• [Stored data]:
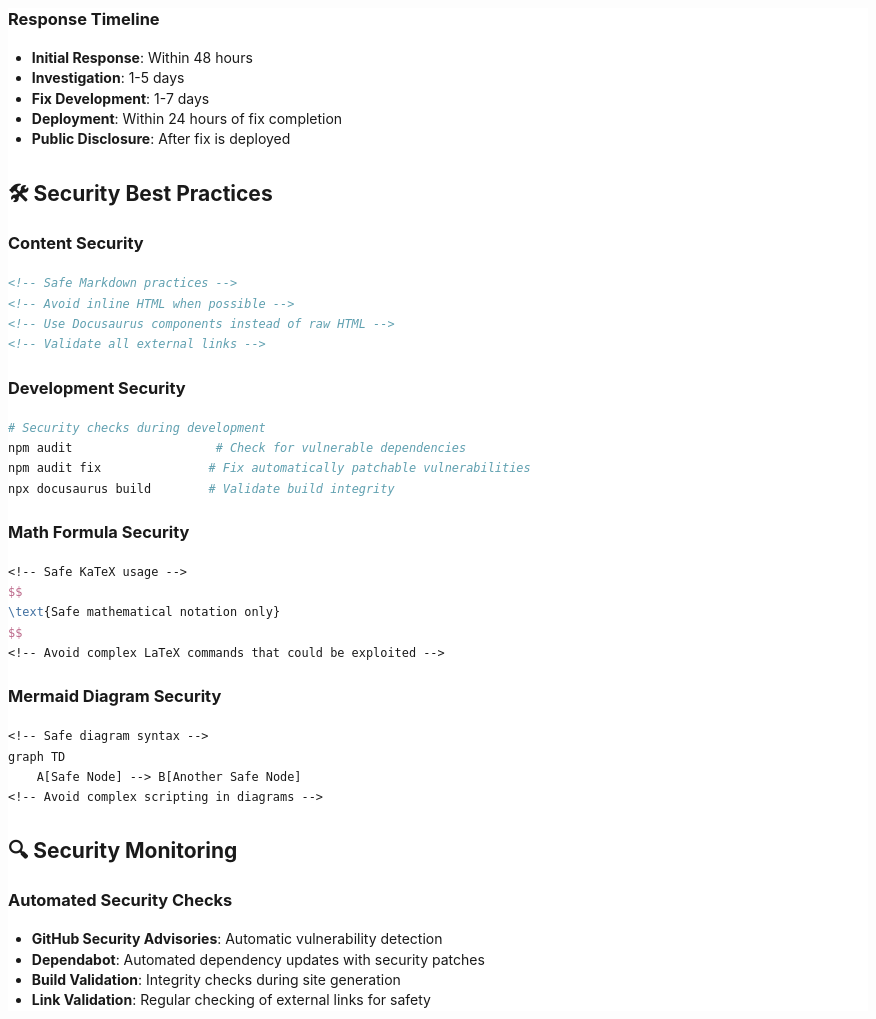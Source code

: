### Response Timeline
- **Initial Response**: Within 48 hours
- **Investigation**: 1-5 days
- **Fix Development**: 1-7 days
- **Deployment**: Within 24 hours of fix completion
- **Public Disclosure**: After fix is deployed

## 🛠️ Security Best Practices

### Content Security
```markdown
<!-- Safe Markdown practices -->
<!-- Avoid inline HTML when possible -->
<!-- Use Docusaurus components instead of raw HTML -->
<!-- Validate all external links -->
```

### Development Security
```bash
# Security checks during development
npm audit                    # Check for vulnerable dependencies
npm audit fix               # Fix automatically patchable vulnerabilities
npx docusaurus build        # Validate build integrity
```

### Math Formula Security
```latex
<!-- Safe KaTeX usage -->
$$
\text{Safe mathematical notation only}
$$
<!-- Avoid complex LaTeX commands that could be exploited -->
```

### Mermaid Diagram Security
```mermaid
<!-- Safe diagram syntax -->
graph TD
    A[Safe Node] --> B[Another Safe Node]
<!-- Avoid complex scripting in diagrams -->
```

## 🔍 Security Monitoring

### Automated Security Checks
- **GitHub Security Advisories**: Automatic vulnerability detection
- **Dependabot**: Automated dependency updates with security patches
- **Build Validation**: Integrity checks during site generation
- **Link Validation**: Regular checking of external links for safety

• [ABOUT THIS EXERCISE]: Leave the images aside and transcribe all entries exactly.

• [ANSWER TO THIS PROBLEM]:
Source code

:### Response Timeline
- **Initial Response**: Within 48 hours
- **Investigation**: 1-5 days
- **Fix Development**: 1-7 days
- **Deployment**: Within 24 hours of fix completion
- **Public Disclosure**: After fix is deployed

## 🛠️ Security Best Practices

### Content Security
```markdown
<!-- Safe Markdown practices -->
<!-- Avoid inline HTML when possible -->
<!-- Use Docusaurus components instead of raw HTML -->
<!-- Validate all external links -->
```

### Development Security
```bash
# Security checks during development
npm audit                    # Check for vulnerable dependencies
npm audit fix               # Fix automatically patchable vulnerabilities
npx docusaurus build        # Validate build integrity
```

### Math Formula Security
```latex
<!-- Safe KaTeX usage -->
$$
\text{Safe mathematical notation only}
$$
<!-- Avoid complex LaTeX commands that could be exploited -->
```

### Mermaid Diagram Security
```mermaid
<!-- Safe diagram syntax -->
graph TD
    A[Safe Node] --> B[Another Safe Node]
<!-- Avoid complex scripting in diagrams -->
```

## 🔍 Security Monitoring

### Automated Security Checks
- **GitHub Security Advisories**: Automatic vulnerability detection
- **Dependabot**: Automated dependency updates with security patches
- **Build Validation**: Integrity checks during site generation
- **Link Validation**: Regular checking of external links for safety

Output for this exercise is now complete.